This guide explains how to use the Liquibase-based schema migration system for managing database changes across multiple shards in your Spring Boot application.
- Features
- Configuration
- Migration Strategies
- Creating Migrations
- Running Migrations
- Rollback
- Best Practices
- API Reference
- Idempotency
- ✅ Multiple Migration Strategies: Sequential, Parallel, Wave, and Canary
- ✅ Dual Database Support: Separate migrations for global DB and sharded DBs
- ✅ Progress Tracking: Real-time monitoring of migration progress
- ✅ Rollback Support: Safe rollback mechanisms with validation
- ✅ Failure Handling: Fail-fast mode and error recovery
- ✅ REST API: Complete API for migration management
- ✅ Database Agnostic: Works with PostgreSQL, MySQL, and others
Add the following to your application.properties:
# Enable migration management
app.sharding.migration.enabled=true
# Migration file paths
app.sharding.migration.global-change-log-path=db/changelog/global/master-changelog.xml
app.sharding.migration.sharded-change-log-path=db/changelog/sharded/master-changelog.xml
# Default strategy
app.sharding.migration.default-strategy=WAVE
# Parallel execution settings
app.sharding.migration.parallel-threads=5
# Wave strategy settings
app.sharding.migration.wave-size=5
app.sharding.migration.wave-delay-seconds=30
# Canary strategy settings
app.sharding.migration.canary-validation-minutes=5
app.sharding.migration.canary-rollout-strategy=WAVE
# Error handling
app.sharding.migration.fail-fast=true
app.sharding.migration.validate-before-migration=true
# Rollback (enable with caution)
app.sharding.migration.allow-rollback=falseTo prevent migrations from running automatically on startup:
app.sharding.migration.enabled=falseYou can then trigger migrations manually via REST API.

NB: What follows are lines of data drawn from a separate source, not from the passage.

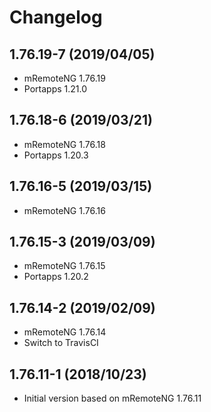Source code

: # Changelog

## 1.76.19-7 (2019/04/05)

* mRemoteNG 1.76.19
* Portapps 1.21.0

## 1.76.18-6 (2019/03/21)

* mRemoteNG 1.76.18
* Portapps 1.20.3

## 1.76.16-5 (2019/03/15)

* mRemoteNG 1.76.16

## 1.76.15-3 (2019/03/09)

* mRemoteNG 1.76.15
* Portapps 1.20.2

## 1.76.14-2 (2019/02/09)

* mRemoteNG 1.76.14
* Switch to TravisCI

## 1.76.11-1 (2018/10/23)

* Initial version based on mRemoteNG 1.76.11
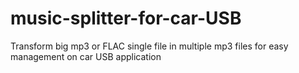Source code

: # music-splitter-for-car-USB
Transform big mp3 or FLAC single file in multiple mp3 files for easy management on car USB application
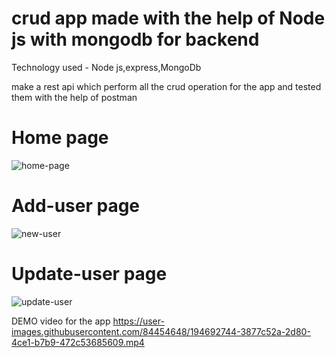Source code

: # crud app made with the help of Node js with mongodb for backend

Technology used - Node js,express,MongoDb


make a rest api which perform all the crud operation for the app and tested them with the help of postman


# Home page
![home-page](https://user-images.githubusercontent.com/84454648/194692755-84a56675-78c0-481b-9f5b-1c774a2246b9.png)

# Add-user page
![new-user](https://user-images.githubusercontent.com/84454648/194692761-94475aaf-894a-4f2d-a2fe-f1f9e6e65f0f.png)

# Update-user page
![update-user](https://user-images.githubusercontent.com/84454648/194692749-1d2ea9a5-d1c7-467c-bb91-521fbe6c7bac.png)

DEMO video for the app
https://user-images.githubusercontent.com/84454648/194692744-3877c52a-2d80-4ce1-b7b9-472c53685609.mp4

Migrates shards one at a time.
Pros:
- Safest approach
- Easy to monitor
- Minimal load on infrastructure
Cons:
- Slowest option
- Can take hours for many shards
Use Case: Production environments with strict change control
Migrates all shards simultaneously.
Pros:
- Fastest approach
- Completes quickly even with many shards
Cons:
- Highest risk
- Heavy load on infrastructure
- Difficult to troubleshoot failures
Use Case: Development/staging environments, off-peak maintenance windows
Migrates shards in batches/waves.
Pros:
- Balanced speed and safety
- Controlled load on infrastructure
- Progressive rollout
Cons:
- Moderate complexity
- Requires tuning wave size
Use Case: Recommended for production - offers best balance
Configuration:
app.sharding.migration.wave-size=5 # Number of shards per wave
app.sharding.migration.wave-delay-seconds=30 # Wait time between wavesTests migration on one shard first, then proceeds with others.
Pros:
- Safest production approach
- Early failure detection
- Validation period before full rollout
Cons:
- Longest total time
- Requires monitoring during canary phase
Use Case: Critical production changes, major schema updates
Configuration:
app.sharding.migration.canary-validation-minutes=5 # Wait after canary
app.sharding.migration.canary-rollout-strategy=WAVE # PARALLEL or WAVEsrc/main/resources/
└── db/
└── changelog/
├── global/
│ ├── master-changelog.xml
│ ├── v1.0.0-initial-schema.xml
│ └── v1.1.0-add-account-status.xml
└── sharded/
├── master-changelog.xml
├── v1.0.0-initial-schema.xml
└── v1.1.0-add-ticket-priority.xml
The master changelog includes all version-specific changelogs:
<?xml version="1.0" encoding="UTF-8"?>
<databaseChangeLog
xmlns="http://www.liquibase.org/xml/ns/dbchangelog"
xmlns:xsi="http://www.w3.org/2001/XMLSchema-instance"
xsi:schemaLocation="http://www.liquibase.org/xml/ns/dbchangelog
http://www.liquibase.org/xml/ns/dbchangelog/dbchangelog-4.9.xsd">
<include file="db/changelog/sharded/v1.0.0-initial-schema.xml"/>
<include file="db/changelog/sharded/v1.1.0-add-ticket-priority.xml"/>
<!-- Add new versions here -->
</databaseChangeLog>- Create a new XML file with naming convention:
vX.Y.Z-description.xml
<?xml version="1.0" encoding="UTF-8"?>
<databaseChangeLog
xmlns="http://www.liquibase.org/xml/ns/dbchangelog"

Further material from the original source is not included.